Ultimately, Mazzone, his wife and 15 other people, including a county firefighter, were indicted and charged in the cocaine conspiracy. Detectives called it "a working-class drug ring." Its members included a steamfitter, a truck driver, a grocery stock clerk, a waitress and a jeweler.

"When you think of drug dealers," said Cpl. Richard Lisko of the Baltimore County narcotics squad, "this is not the group you picture in your mind."

Police interviews, court records and trial testimony yield the story of a shoe-leather police investigation and of 17 seemingly ordinary suburbanites -- several of them close to 50 years old -- who wound up facing felony drug charges.

You could start, as police did, with Carl Briscoe. He was 47 in the spring of 1989, when an informer in Harford County, hoping to trade information for a reduced sentence, told Deputy Sheriff Douglas Verzi that Briscoe was selling cocaine.

In August 1989, Deputy Verzi, an undercover officer with the Harford County Drug Task Force, found an "unwitting" informant to buy cocaine from Briscoe. Police watched the informant meet Briscoe at the Perry Plaza shopping center and pick up an "eight ball," an eighth of an ounce of cocaine, from Briscoe. He then sold it to Deputy Verzi.

Meanwhile, Baltimore County detectives were investigating Briscoe and Ernie Slowikowski, a 6-foot-5-inch, 250-pound Dundalk truck driver who would die in jail.
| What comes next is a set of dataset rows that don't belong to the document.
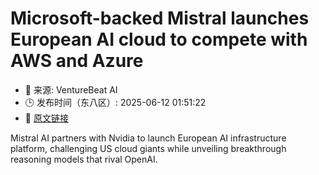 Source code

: # Microsoft-backed Mistral launches European AI cloud to compete with AWS and Azure
- 📅 来源: VentureBeat AI
- 🕒 发布时间（东八区）: 2025-06-12 01:51:22
- 🔗 [原文链接](https://venturebeat.com/ai/microsoft-backed-mistral-launches-european-ai-cloud-to-compete-with-aws-and-azure/)

Mistral AI partners with Nvidia to launch European AI infrastructure platform, challenging US cloud giants while unveiling breakthrough reasoning models that rival OpenAI.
Deputy Verzi and Baltimore County police began following Briscoe and Slowikowski and found that Briscoe was supplying Slowikowski with large amounts of cocaine.

But who was supplying Briscoe?

Deputy Verzi and Corporal Lisko spent countless hours following Slowikowski and Briscoe, going through garbage and studying reports of numbers dialed from the two suspects' homes. By March of 1991, they had enough to get wiretap orders for Briscoe's home, work and for his car phone numbers. "Our objective was to find out Carl's supplier," Corporal Lisko said.
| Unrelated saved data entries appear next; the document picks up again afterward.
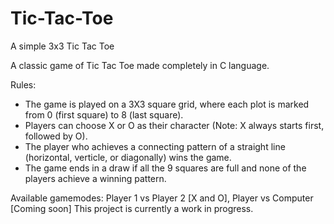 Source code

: # Tic-Tac-Toe
A simple 3x3 Tic Tac Toe

A classic game of Tic Tac Toe made completely in C language.

Rules:
- The game is played on a 3X3 square grid, where each plot is marked from 0 (first square) to 8 (last square).
- Players can choose X or O as their character (Note: X always starts first, followed by O).
- The player who achieves a connecting pattern of a straight line (horizontal, verticle, or diagonally) wins the game.
- The game ends in a draw if all the 9 squares are full and none of the players achieve a winning pattern.

Available gamemodes: Player 1 vs Player 2 [X and O], Player vs Computer [Coming soon]
This project is currently a work in progress.
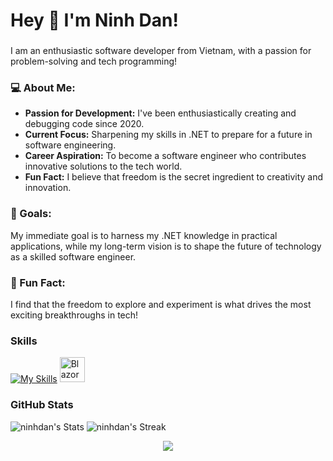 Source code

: <h1 align="left">Hey 👋 I'm Ninh Dan!</h3>

###
<p align="left">I am an enthusiastic software developer from Vietnam, with a passion for problem-solving and tech programming! </p>

### 💻 About Me:
- **Passion for Development:** I've been enthusiastically creating and debugging code since 2020.
- **Current Focus:** Sharpening my skills in .NET to prepare for a future in software engineering.
- **Career Aspiration:** To become a software engineer who contributes innovative solutions to the tech world.
- **Fun Fact:** I believe that freedom is the secret ingredient to creativity and innovation.

### 🎯 Goals:
My immediate goal is to harness my .NET knowledge in practical applications, while my long-term vision is to shape the future of technology as a skilled software engineer.

### 🌟 Fun Fact:
I find that the freedom to explore and experiment is what drives the most exciting breakthroughs in tech!

### Skills
[![My Skills](https://skillicons.dev/icons?i=html,css,js,bootstrap,tailwind,cs,dotnet,git,github,go,postgres,mysql,azure,postman,visualstudio,vscode,figma)](https://skillicons.dev)
<img src="https://devblogs.microsoft.com/aspnet/wp-content/uploads/sites/16/2019/04/BrandBlazor_nohalo_1000x.png" height="40" alt="Blazor logo" />
### GitHub Stats

![ninhdan's Stats](https://github-readme-stats.vercel.app/api?username=ninhdan&theme=tokyonight&show_icons=true&hide_border=false&count_private=true)
![ninhdan's Streak](https://github-readme-streak-stats.herokuapp.com/?user=ninhdan&theme=tokyonight&hide_border=false)

<p align="center">
  <img src="https://github-readme-stats.vercel.app/api/top-langs/?username=ninhdan&theme=tokyonight&show_icons=true&hide_border=false&layout=compact" />
</p>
Soon, police had a series of calls from Mazzone to Briscoe, with Mazzone saying: "Well, you got to get it for me or something. Man, I gotta get this guy taken care of."

In another call, Mazzone said: "He's coming over there, you know, I got to pay for those Oriole tickets."

The calls meant Mazzone wanted to collect money Briscoe owed him for cocaine, Corporal Lisko said. Mazzone's attorney disagrees.

By Memorial Day weekend of 1991, police had listened to Briscoe make arrangements to deliver cocaine to Slowikowski, then watched as Briscoe got a box from Mazzone on the Valley View parking lot and took it directly to Slowikowski's home. Wanting to find out who supplied Mazzone, police tapped his home phone in Perry Hall and the business line at the Valley View Inn.

During June 1991, there was a series of calls from various people -- many of them later indicted -- asking Mazzone whether he "had any goodies," "bull roast tickets" or "Oriole tickets." To all of them, Mazzone had the same answer.

"If I hear something, I'll let you know," he would say.

To police, the calls meant that Mazzone was out of cocaine and was waiting for a new shipment. By June 30, he was flush with cocaine. The day before, his cousin, David Vita, had driven down from the Queens borough of New York City.

Suspicions that Vita was Roland's supplier were strengthened July 4, when Vita called from New York.

"How many guys you got?" Vita asked.

"Oh, I should have all the 13 there," Mazzone answered. "I mean 14 there. . . . Fourteen guys probably go to the game."